**** Source material ****
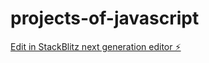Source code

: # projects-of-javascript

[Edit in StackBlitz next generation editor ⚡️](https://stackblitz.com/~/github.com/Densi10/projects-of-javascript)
****
**** Source material ****
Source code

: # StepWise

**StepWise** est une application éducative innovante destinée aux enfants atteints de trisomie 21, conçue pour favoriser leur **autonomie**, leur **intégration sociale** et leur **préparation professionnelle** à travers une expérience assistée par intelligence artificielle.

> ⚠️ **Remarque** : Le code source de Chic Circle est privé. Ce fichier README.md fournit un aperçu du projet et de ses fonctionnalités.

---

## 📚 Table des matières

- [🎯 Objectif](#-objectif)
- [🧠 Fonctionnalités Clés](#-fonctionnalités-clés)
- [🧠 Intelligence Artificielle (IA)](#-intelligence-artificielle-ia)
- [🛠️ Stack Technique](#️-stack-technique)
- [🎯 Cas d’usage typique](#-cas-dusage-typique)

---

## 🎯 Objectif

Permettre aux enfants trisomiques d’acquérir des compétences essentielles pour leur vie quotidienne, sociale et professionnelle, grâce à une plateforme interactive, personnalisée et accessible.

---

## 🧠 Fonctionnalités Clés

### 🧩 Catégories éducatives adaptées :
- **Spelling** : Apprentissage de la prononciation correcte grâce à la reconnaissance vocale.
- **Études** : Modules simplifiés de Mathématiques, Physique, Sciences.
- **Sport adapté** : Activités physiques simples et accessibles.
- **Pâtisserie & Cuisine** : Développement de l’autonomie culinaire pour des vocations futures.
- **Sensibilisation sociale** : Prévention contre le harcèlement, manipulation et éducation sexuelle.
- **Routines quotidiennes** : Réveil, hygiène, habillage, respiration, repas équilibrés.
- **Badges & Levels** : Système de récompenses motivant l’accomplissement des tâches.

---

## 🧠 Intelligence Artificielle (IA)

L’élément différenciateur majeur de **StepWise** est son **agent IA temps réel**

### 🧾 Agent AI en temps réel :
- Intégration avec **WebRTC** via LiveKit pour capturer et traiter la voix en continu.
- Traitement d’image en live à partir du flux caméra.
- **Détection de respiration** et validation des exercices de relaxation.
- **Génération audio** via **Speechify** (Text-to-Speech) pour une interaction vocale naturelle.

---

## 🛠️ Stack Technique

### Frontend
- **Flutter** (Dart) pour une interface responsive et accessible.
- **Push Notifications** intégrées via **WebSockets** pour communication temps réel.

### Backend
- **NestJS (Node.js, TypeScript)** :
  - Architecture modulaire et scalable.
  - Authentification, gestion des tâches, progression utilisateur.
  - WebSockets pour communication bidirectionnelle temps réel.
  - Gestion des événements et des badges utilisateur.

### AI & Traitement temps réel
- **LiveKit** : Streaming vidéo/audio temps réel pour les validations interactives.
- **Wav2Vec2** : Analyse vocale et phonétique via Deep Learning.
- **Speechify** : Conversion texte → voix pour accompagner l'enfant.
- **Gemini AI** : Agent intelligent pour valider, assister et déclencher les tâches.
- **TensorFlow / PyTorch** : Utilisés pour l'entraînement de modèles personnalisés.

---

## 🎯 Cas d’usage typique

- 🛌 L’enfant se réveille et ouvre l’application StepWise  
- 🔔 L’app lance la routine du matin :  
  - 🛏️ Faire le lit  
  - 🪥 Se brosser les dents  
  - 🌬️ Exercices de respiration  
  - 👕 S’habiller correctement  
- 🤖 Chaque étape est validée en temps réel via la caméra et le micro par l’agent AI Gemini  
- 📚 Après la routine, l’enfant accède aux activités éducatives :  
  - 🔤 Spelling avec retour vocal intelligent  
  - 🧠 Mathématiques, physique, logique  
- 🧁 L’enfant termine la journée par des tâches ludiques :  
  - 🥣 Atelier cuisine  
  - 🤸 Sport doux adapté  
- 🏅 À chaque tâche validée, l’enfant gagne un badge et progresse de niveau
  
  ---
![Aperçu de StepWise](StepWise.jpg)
****
With the line holding "- **Spelling** : Apprentissage" as the first and the line holding "## 🧠 Intelligence Artificielle (IA)" as the last, set down that range of the entries above exactly, and nothing else.

- **Spelling** : Apprentissage de la prononciation correcte grâce à la reconnaissance vocale.
- **Études** : Modules simplifiés de Mathématiques, Physique, Sciences.
- **Sport adapté** : Activités physiques simples et accessibles.
- **Pâtisserie & Cuisine** : Développement de l’autonomie culinaire pour des vocations futures.
- **Sensibilisation sociale** : Prévention contre le harcèlement, manipulation et éducation sexuelle.
- **Routines quotidiennes** : Réveil, hygiène, habillage, respiration, repas équilibrés.
- **Badges & Levels** : Système de récompenses motivant l’accomplissement des tâches.

---

## 🧠 Intelligence Artificielle (IA)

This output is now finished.